Stored data entries
>>

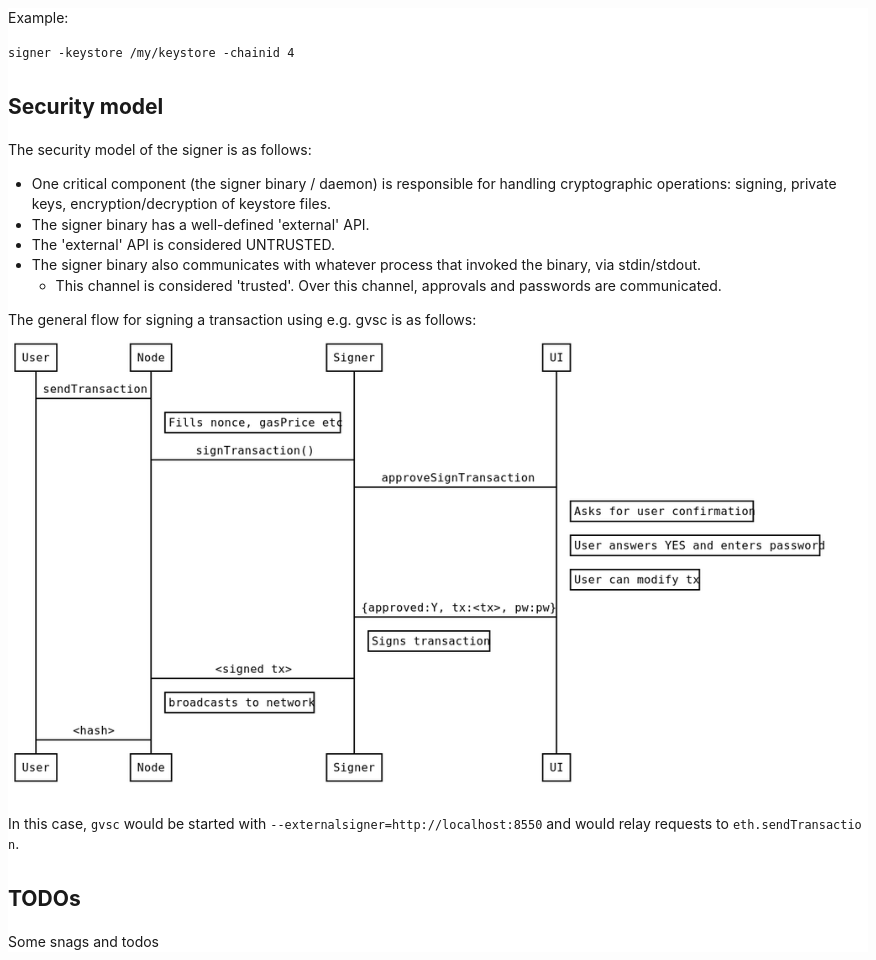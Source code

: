 
Example:
```
signer -keystore /my/keystore -chainid 4
```


## Security model

The security model of the signer is as follows:

* One critical component (the signer binary / daemon) is responsible for handling cryptographic operations: signing, private keys, encryption/decryption of keystore files.
* The signer binary has a well-defined 'external' API.
* The 'external' API is considered UNTRUSTED.
* The signer binary also communicates with whatever process that invoked the binary, via stdin/stdout.
  * This channel is considered 'trusted'. Over this channel, approvals and passwords are communicated.

The general flow for signing a transaction using e.g. gvsc is as follows:
![image](sign_flow.png)

In this case, `gvsc` would be started with `--externalsigner=http://localhost:8550` and would relay requests to `eth.sendTransaction`.

## TODOs

Some snags and todos
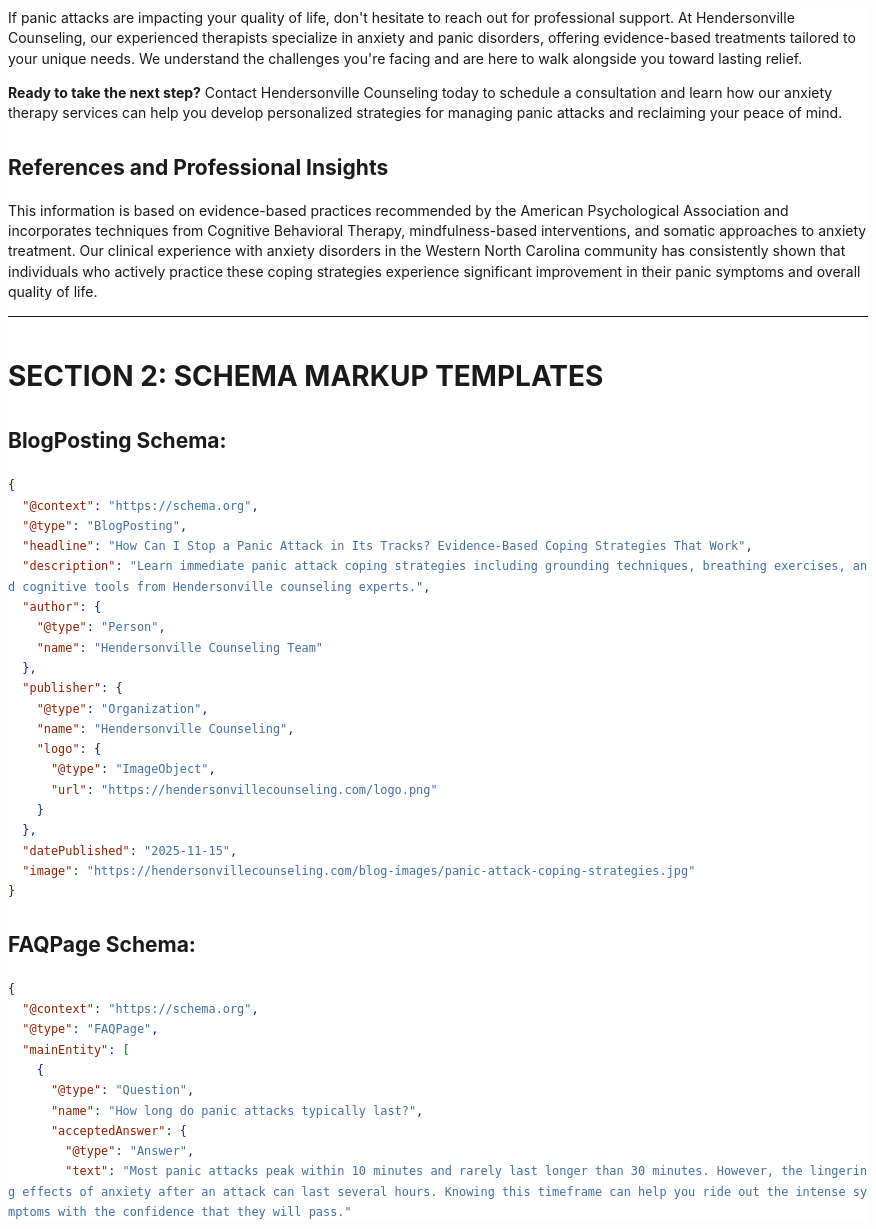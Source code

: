 If panic attacks are impacting your quality of life, don't hesitate to reach out for professional support. At Hendersonville Counseling, our experienced therapists specialize in anxiety and panic disorders, offering evidence-based treatments tailored to your unique needs. We understand the challenges you're facing and are here to walk alongside you toward lasting relief.

**Ready to take the next step?** Contact Hendersonville Counseling today to schedule a consultation and learn how our anxiety therapy services can help you develop personalized strategies for managing panic attacks and reclaiming your peace of mind.

## References and Professional Insights

This information is based on evidence-based practices recommended by the American Psychological Association and incorporates techniques from Cognitive Behavioral Therapy, mindfulness-based interventions, and somatic approaches to anxiety treatment. Our clinical experience with anxiety disorders in the Western North Carolina community has consistently shown that individuals who actively practice these coping strategies experience significant improvement in their panic symptoms and overall quality of life.

---

# SECTION 2: SCHEMA MARKUP TEMPLATES

## BlogPosting Schema:
```json
{
  "@context": "https://schema.org",
  "@type": "BlogPosting",
  "headline": "How Can I Stop a Panic Attack in Its Tracks? Evidence-Based Coping Strategies That Work",
  "description": "Learn immediate panic attack coping strategies including grounding techniques, breathing exercises, and cognitive tools from Hendersonville counseling experts.",
  "author": {
    "@type": "Person",
    "name": "Hendersonville Counseling Team"
  },
  "publisher": {
    "@type": "Organization",
    "name": "Hendersonville Counseling",
    "logo": {
      "@type": "ImageObject",
      "url": "https://hendersonvillecounseling.com/logo.png"
    }
  },
  "datePublished": "2025-11-15",
  "image": "https://hendersonvillecounseling.com/blog-images/panic-attack-coping-strategies.jpg"
}
```

## FAQPage Schema:
```json
{
  "@context": "https://schema.org",
  "@type": "FAQPage",
  "mainEntity": [
    {
      "@type": "Question",
      "name": "How long do panic attacks typically last?",
      "acceptedAnswer": {
        "@type": "Answer",
        "text": "Most panic attacks peak within 10 minutes and rarely last longer than 30 minutes. However, the lingering effects of anxiety after an attack can last several hours. Knowing this timeframe can help you ride out the intense symptoms with the confidence that they will pass."
```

<<

Goal of the exercise:
Give again, word for word, every line from the top of the entries above to the line holding "The security model", both included. Leave the pictures out.

Solution:
Source code

: 
Example:
```
signer -keystore /my/keystore -chainid 4
```


## Security model

The security model of the signer is as follows:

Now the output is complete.